Apache Hudi is the open-source data lakehouse platform that brought record-level updates and deletes to S3-based data lakes. This guide covers Hudi's architecture, table formats, query types, and what changed in Hudi 1.x.

Apache Hudi (Hadoop Upserts Deletes and Incrementals) is an open-source data lakehouse storage framework that enables record-level insert, update, and delete operations on data stored in cloud object stores like S3, GCS, and Azure Blob Storage. Originally built at Uber to handle CDC ingestion into their 100+ petabyte data lake, Hudi was the first technology to make mutable operations practical on immutable storage - paving the way for modern data lakehouses as we know them.

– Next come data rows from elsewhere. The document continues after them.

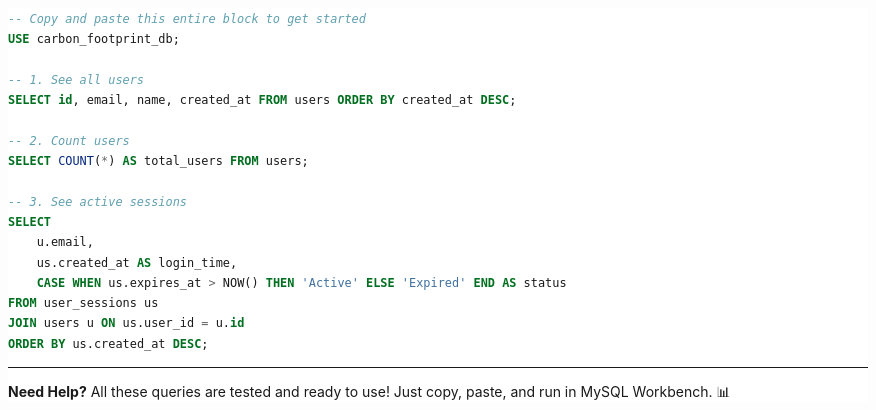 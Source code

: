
 ```sql
-- Copy and paste this entire block to get started
USE carbon_footprint_db;

-- 1. See all users
SELECT id, email, name, created_at FROM users ORDER BY created_at DESC;

-- 2. Count users
SELECT COUNT(*) AS total_users FROM users;

-- 3. See active sessions
SELECT 
    u.email,
    us.created_at AS login_time,
    CASE WHEN us.expires_at > NOW() THEN 'Active' ELSE 'Expired' END AS status
FROM user_sessions us
JOIN users u ON us.user_id = u.id
ORDER BY us.created_at DESC;
```

---

**Need Help?** All these queries are tested and ready to use! Just copy, paste, and run in MySQL Workbench. 📊

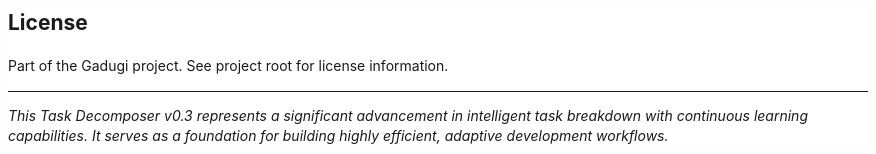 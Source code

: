 ## License

Part of the Gadugi project. See project root for license information.

---

*This Task Decomposer v0.3 represents a significant advancement in intelligent task breakdown with continuous learning capabilities. It serves as a foundation for building highly efficient, adaptive development workflows.*
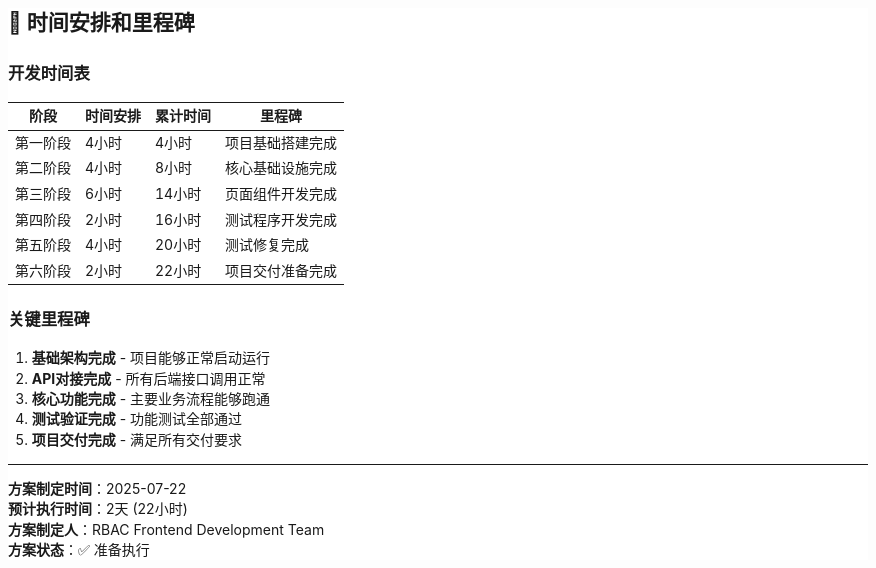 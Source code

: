 ## 📅 时间安排和里程碑

### 开发时间表
| 阶段 | 时间安排 | 累计时间 | 里程碑 |
|------|----------|----------|--------|
| 第一阶段 | 4小时 | 4小时 | 项目基础搭建完成 |
| 第二阶段 | 4小时 | 8小时 | 核心基础设施完成 |
| 第三阶段 | 6小时 | 14小时 | 页面组件开发完成 |
| 第四阶段 | 2小时 | 16小时 | 测试程序开发完成 |
| 第五阶段 | 4小时 | 20小时 | 测试修复完成 |
| 第六阶段 | 2小时 | 22小时 | 项目交付准备完成 |

### 关键里程碑
1. **基础架构完成** - 项目能够正常启动运行
2. **API对接完成** - 所有后端接口调用正常
3. **核心功能完成** - 主要业务流程能够跑通
4. **测试验证完成** - 功能测试全部通过
5. **项目交付完成** - 满足所有交付要求

---

**方案制定时间**：2025-07-22  
**预计执行时间**：2天 (22小时)  
**方案制定人**：RBAC Frontend Development Team  
**方案状态**：✅ 准备执行
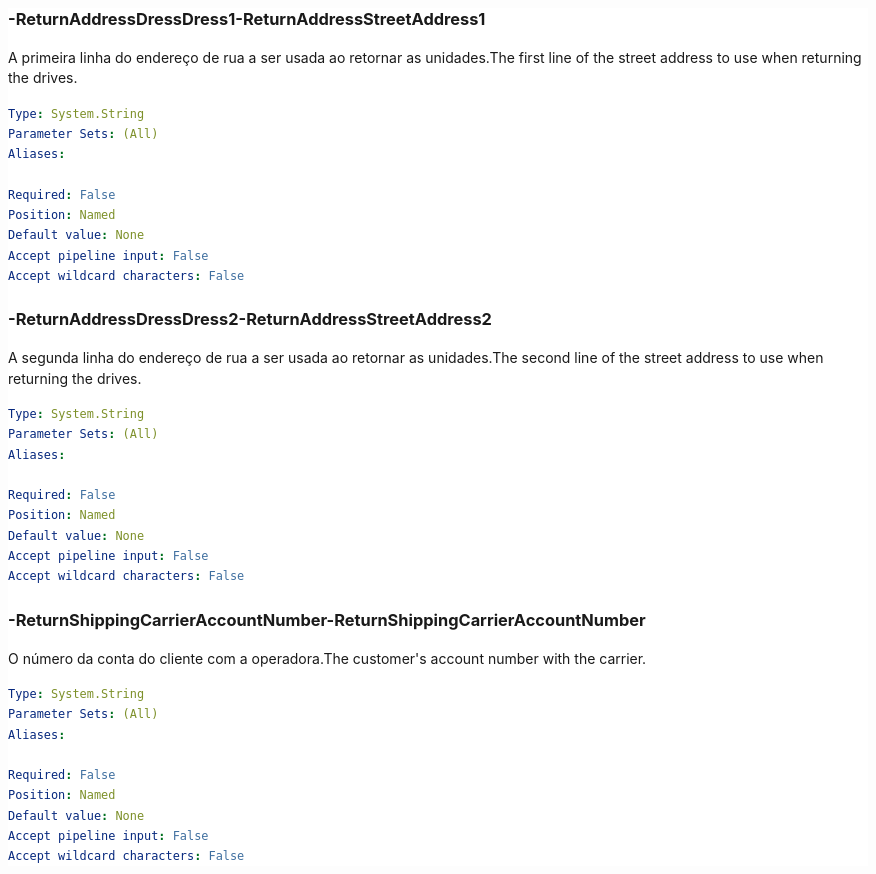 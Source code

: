 ### <span data-ttu-id="ddbc3-161">-ReturnAddressDressDress1</span><span class="sxs-lookup"><span data-stu-id="ddbc3-161">-ReturnAddressStreetAddress1</span></span>
<span data-ttu-id="ddbc3-162">A primeira linha do endereço de rua a ser usada ao retornar as unidades.</span><span class="sxs-lookup"><span data-stu-id="ddbc3-162">The first line of the street address to use when returning the drives.</span></span>

```yaml
Type: System.String
Parameter Sets: (All)
Aliases:

Required: False
Position: Named
Default value: None
Accept pipeline input: False
Accept wildcard characters: False
```

### <span data-ttu-id="ddbc3-163">-ReturnAddressDressDress2</span><span class="sxs-lookup"><span data-stu-id="ddbc3-163">-ReturnAddressStreetAddress2</span></span>
<span data-ttu-id="ddbc3-164">A segunda linha do endereço de rua a ser usada ao retornar as unidades.</span><span class="sxs-lookup"><span data-stu-id="ddbc3-164">The second line of the street address to use when returning the drives.</span></span>

```yaml
Type: System.String
Parameter Sets: (All)
Aliases:

Required: False
Position: Named
Default value: None
Accept pipeline input: False
Accept wildcard characters: False
```

### <span data-ttu-id="ddbc3-165">-ReturnShippingCarrierAccountNumber</span><span class="sxs-lookup"><span data-stu-id="ddbc3-165">-ReturnShippingCarrierAccountNumber</span></span>
<span data-ttu-id="ddbc3-166">O número da conta do cliente com a operadora.</span><span class="sxs-lookup"><span data-stu-id="ddbc3-166">The customer's account number with the carrier.</span></span>

```yaml
Type: System.String
Parameter Sets: (All)
Aliases:

Required: False
Position: Named
Default value: None
Accept pipeline input: False
Accept wildcard characters: False
```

This is part of our series, Architectures Of A Modern Data Platform


Updated March 2026

This article was originally published in March 2023. It has been substantially updated to cover Apache Hudi 1.x - including non-blocking concurrency control, the LSM-based timeline, multi-modal indexing, partial updates, and the DeltaStreamer-to-HoodieStreamer rename. We also added a Hudi vs Iceberg comparison table and a production deployment section.

A Short History of Apache Hudi

Hudi was developed at Uber starting in the early 2010s and went into production in 2016. At that point Uber's data platform managed over 100 PB of data supporting trips, riders, and customer operations, processing over 500 billion records per day. The core requirement was straightforward but technically difficult: feed changes from relational SQL databases via CDC or binlogs into a data lake, including updates and deletes - not just appends.

Uber submitted Hudi to the Apache Software Foundation in 2019 as open-source software. Since then, major data-intensive organizations have adopted it - Walmart, Disney+ Hotstar, ByteDance (powering TikTok's data infrastructure), Notion, Alibaba Cloud, and Amazon (which offers Hudi as a first-class option in EMR and Glue).

What is Apache Hudi?

As covered in our introductory post on modern data platforms, we don't draw hard lines between data lakes and data warehouses - when implemented properly, their architectures converge. With that framing, let's evaluate how Hudi measures up against the requirements of a modern data platform.

The Challenges Hudi Solves

Hudi originated from the requirement to feed changes from traditional relational databases into data lake storage for long retention and analytical queries at scale.

At the core of the Hudi project is the capability to connect any relational database to object storage (S3, HDFS, GCS) via CDC or binlog - the standard ways of capturing data changes in SQL databases. Since change streams include row updates and deletes alongside inserts, this is not a trivial problem. Before Hudi, there was no straightforward way to apply record-level mutations to data on S3. Teams either built brittle custom solutions or simply avoided the problem, accepting stale snapshots instead.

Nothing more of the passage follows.